In the beginning it was making the very conscious decision to release my tightly clenched fists from a marriage that clearly wasn’t working. Then shuddering at the reality of how bad it had really been once I let myself admit it, and the relief it brought when I finally accepted it as it was, and let it go.
Then it was learning to let go of the guilt I carried for ripping our family apart while two innocent little children had no choice but to hold on tight for the ride ahead of them. I accepted that it was something that needed to happen, had faith that we would all be better off, and let it go.

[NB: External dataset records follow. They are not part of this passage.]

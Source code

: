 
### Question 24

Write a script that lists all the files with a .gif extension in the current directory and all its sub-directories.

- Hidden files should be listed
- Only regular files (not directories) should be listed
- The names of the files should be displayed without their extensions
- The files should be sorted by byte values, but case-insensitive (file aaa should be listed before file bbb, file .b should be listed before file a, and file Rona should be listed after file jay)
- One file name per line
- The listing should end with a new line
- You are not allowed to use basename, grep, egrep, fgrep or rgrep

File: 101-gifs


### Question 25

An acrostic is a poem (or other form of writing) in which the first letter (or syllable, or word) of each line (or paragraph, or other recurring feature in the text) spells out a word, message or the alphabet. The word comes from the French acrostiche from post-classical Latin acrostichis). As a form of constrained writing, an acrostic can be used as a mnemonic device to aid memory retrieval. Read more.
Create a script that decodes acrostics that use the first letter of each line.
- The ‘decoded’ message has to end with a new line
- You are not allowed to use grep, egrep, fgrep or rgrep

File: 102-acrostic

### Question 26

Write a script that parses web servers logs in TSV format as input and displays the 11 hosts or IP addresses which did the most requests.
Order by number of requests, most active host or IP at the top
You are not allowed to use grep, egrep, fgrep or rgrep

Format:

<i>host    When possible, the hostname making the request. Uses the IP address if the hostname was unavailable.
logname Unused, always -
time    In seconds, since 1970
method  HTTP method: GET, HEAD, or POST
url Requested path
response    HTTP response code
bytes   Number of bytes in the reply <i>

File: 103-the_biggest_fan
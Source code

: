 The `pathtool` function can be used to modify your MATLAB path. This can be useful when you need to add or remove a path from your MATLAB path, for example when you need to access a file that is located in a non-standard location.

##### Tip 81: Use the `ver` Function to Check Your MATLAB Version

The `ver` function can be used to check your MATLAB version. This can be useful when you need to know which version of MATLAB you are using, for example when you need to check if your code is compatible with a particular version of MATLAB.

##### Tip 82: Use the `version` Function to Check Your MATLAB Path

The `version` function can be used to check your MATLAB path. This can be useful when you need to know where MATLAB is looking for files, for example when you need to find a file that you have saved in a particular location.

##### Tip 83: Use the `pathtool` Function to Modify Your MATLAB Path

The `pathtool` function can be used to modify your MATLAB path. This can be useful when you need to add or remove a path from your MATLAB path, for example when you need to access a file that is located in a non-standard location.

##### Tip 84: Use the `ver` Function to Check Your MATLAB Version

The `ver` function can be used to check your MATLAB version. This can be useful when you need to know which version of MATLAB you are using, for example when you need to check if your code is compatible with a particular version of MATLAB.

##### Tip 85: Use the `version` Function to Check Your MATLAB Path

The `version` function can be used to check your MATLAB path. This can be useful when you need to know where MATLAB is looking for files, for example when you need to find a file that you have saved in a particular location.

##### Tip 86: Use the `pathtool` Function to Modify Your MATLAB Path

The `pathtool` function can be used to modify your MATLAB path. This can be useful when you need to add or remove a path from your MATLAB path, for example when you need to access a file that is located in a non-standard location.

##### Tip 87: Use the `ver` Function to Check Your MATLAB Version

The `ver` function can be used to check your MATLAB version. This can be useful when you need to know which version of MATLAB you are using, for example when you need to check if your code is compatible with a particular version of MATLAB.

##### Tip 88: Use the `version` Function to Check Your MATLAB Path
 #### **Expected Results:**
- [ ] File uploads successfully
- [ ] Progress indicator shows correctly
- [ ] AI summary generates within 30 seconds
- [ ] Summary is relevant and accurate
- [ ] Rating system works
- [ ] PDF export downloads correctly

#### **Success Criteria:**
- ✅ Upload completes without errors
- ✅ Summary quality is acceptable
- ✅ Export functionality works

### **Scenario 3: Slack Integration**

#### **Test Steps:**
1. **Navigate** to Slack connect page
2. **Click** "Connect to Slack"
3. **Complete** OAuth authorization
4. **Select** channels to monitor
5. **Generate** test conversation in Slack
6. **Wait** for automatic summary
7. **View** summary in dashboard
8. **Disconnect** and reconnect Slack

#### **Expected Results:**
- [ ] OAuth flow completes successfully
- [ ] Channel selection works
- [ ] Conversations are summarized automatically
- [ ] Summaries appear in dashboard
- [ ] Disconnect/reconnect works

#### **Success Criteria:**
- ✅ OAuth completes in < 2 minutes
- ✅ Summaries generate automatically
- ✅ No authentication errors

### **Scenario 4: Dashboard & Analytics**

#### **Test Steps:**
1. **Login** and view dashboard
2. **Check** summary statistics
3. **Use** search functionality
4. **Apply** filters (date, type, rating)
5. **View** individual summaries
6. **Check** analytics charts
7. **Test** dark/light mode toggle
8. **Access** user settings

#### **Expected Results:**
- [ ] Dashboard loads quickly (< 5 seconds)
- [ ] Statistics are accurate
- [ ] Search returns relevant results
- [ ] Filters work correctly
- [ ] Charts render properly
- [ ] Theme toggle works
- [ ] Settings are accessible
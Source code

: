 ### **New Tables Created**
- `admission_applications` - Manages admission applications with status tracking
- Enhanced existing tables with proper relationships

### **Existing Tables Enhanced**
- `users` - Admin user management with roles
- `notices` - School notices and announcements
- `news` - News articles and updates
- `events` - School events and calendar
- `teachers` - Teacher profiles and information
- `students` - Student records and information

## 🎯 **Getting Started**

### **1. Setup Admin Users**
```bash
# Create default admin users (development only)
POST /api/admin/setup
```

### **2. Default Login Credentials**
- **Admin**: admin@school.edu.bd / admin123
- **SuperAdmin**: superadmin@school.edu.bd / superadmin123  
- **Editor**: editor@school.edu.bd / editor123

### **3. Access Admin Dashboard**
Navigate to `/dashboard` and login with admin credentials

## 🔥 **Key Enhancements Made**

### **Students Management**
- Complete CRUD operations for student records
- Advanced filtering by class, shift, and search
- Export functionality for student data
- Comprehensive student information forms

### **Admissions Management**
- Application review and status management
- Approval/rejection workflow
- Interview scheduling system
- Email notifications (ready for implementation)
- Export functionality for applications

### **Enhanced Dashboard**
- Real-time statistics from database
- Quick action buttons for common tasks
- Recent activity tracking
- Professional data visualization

Then it was learning to unravel my life from his. I had to let go of the micromanaging I had done for years as the manager of the household. I had to remind myself to put the phone down when I instinctively picked it up to remind him to bring snacks for dance class the next day. Or that it is probably time to get some more diapers. It was setting the phone down slowly and consciously after picking it up to see how his Saturday night was playing out, reminding myself that it is no longer any of my concern. It was the heavy feeling in my heart after folding the last pair of his socks that made its way through my laundry, then going to put them in the dresser, only to be reminded that the drawer was now empty. And then realizing that this is all part of the process, and letting it go.
It was learning to sit with the stillness and silence that consumes you when the kids are finally in bed and there isn’t another adult around. Yes, this is what I silently dreamed of and longed for… yet it felt so unsettling once that loneliness actually set in. I had to sit with the emptiness that hits you like a boulder when after five years of waking up to giggles and crying and pancakes on Sunday mornings, you wake up to the quiet and stillness of an empty home. And then accepting it as is, having faith that it will get easier, and letting it go.
And then it was gradually turning my family’s overstuffed and eight years lived in home into a marketed house. His things moved out, the rest of our belongings mostly packed up into bins and boxes and taken into storage so that we could portray a simplified and perfected life in pictures that no one really lives. The outside and inside all cleaned and touched up and beautified in order to capture the next family to come in and make the house their home. The precious little home that has supported me through life’s biggest changes; where I brought my babies home from the hospital, where my daughter took her first steps, where I spent countless hours cutting up tiny pieces of food, wiping dirty little faces and preparing hundreds of boxes of mac and cheese for hungry little tummies. The home where I looked out the kitchen window on countless mornings, watching my little girl walk out the door and up the driveway holding her daddy’s hand as they got in the car to go to school. The home that bore witness to far too many nasty arguments and days of crying on end, but also frequent family dance parties, tickles and giggles on the floor of every room.
It’s sitting on the floor of the perfectly staged house, looking around at the freshly painted walls that no longer show evidence of a two year old who used them as a canvas to color her first shapes with crayons. And at the once ratted and chewed up floorboards which have been patched up and painted, no longer invoking the memories of a puppy who spent numerous nights gnawing on everything in the home while teething. I look at at the front room windows and storm door which have been my baby’s favorite place to pull himself up and bang on, leaving little 10 month old hand prints daily, now crystal clear and spotless as if he wasn’t standing there just yesterday.
It’s as if our family memories have been painted over and patched up, only to remain in our minds and in pictures. It’s knowing that that is enough, and feeling grateful for those precious memories. And then smiling and closing my eyes and asking myself to simply let it go. The time has come to pass my sweet little home on to another family in which to create their own precious memories. And having faith that there is another little home out there somewhere that is ready and waiting to welcome in the three of us. A home where we can walk in and color on the walls and leave hand prints all over the windows and see what else it has in store for us. Because it’s time. And it’s only when we let go of the things that no longer serve us, that we are truly able to move on to the wonderful things that lie ahead. It’s time for a fresh start.
I’ve spent the last few months looking backward, untangling it all and feeling the pain and grief that come along with letting it all go. But now I get to look forward. To see what’s next for me and for my family. They say it’s always darkest just before dawn. That when God closes a door, He opens a window. That letting go of the old creates room for the new.
I have a pretty good feeling about this.